── Input records

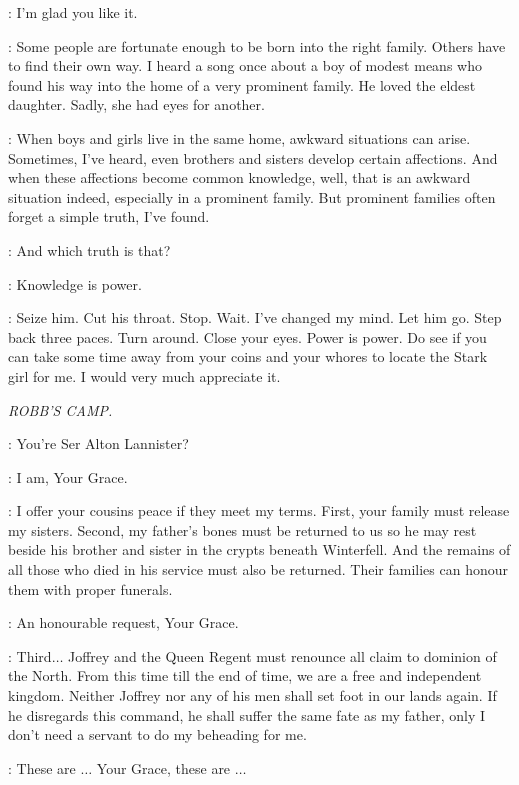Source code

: \LITTLEFINGER: I'm glad you like it.

\CERSEI: Some people are fortunate enough to be born into the right family. Others have to find their own way. I heard a song once about a boy of modest means who found his way into the home of a very prominent family. He loved the eldest daughter. Sadly, she had eyes for another.

\LITTLEFINGER: When boys and girls live in the same home, awkward situations can arise. Sometimes, I've heard, even brothers and sisters develop certain affections. And when these affections become common knowledge, well, that is an awkward situation indeed, especially in a prominent family. But prominent families often forget a simple truth, I've found.

\CERSEI: And which truth is that?

\LITTLEFINGER: Knowledge is power.

\CERSEI: Seize him. Cut his throat. Stop. Wait. I've changed my mind. Let him go. Step back three paces. Turn around. Close your eyes. Power is power. Do see if you can take some time away from your coins and your whores to locate the Stark girl for me. I would very much appreciate it.


\scene

\textit{ROBB'S CAMP.}


\ROBB: You're Ser Alton Lannister?

\ALTON: I am, Your Grace.

\ROBB: I offer your cousins peace if they meet my terms. First, your family must release my sisters. Second, my father's bones must be returned to us so he may rest beside his brother and sister in the crypts beneath Winterfell. And the remains of all those who died in his service must also be returned. Their families can honour them with proper funerals.

\ALTON: An honourable request, Your Grace.

\ROBB: Third$\ldots$ Joffrey and the Queen Regent must renounce all claim to dominion of the North. From this time till the end of time, we are a free and independent kingdom. Neither Joffrey nor any of his men shall set foot in our lands again. If he disregards this command, he shall suffer the same fate as my father, only I don't need a servant to do my beheading for me.

\ALTON: These are $\ldots$ Your Grace, these are $\ldots$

────

### What you are asked to do
Go over the entries above and tally the lines holding "that"; please answer with the number alone.

### Reply to the exercise
2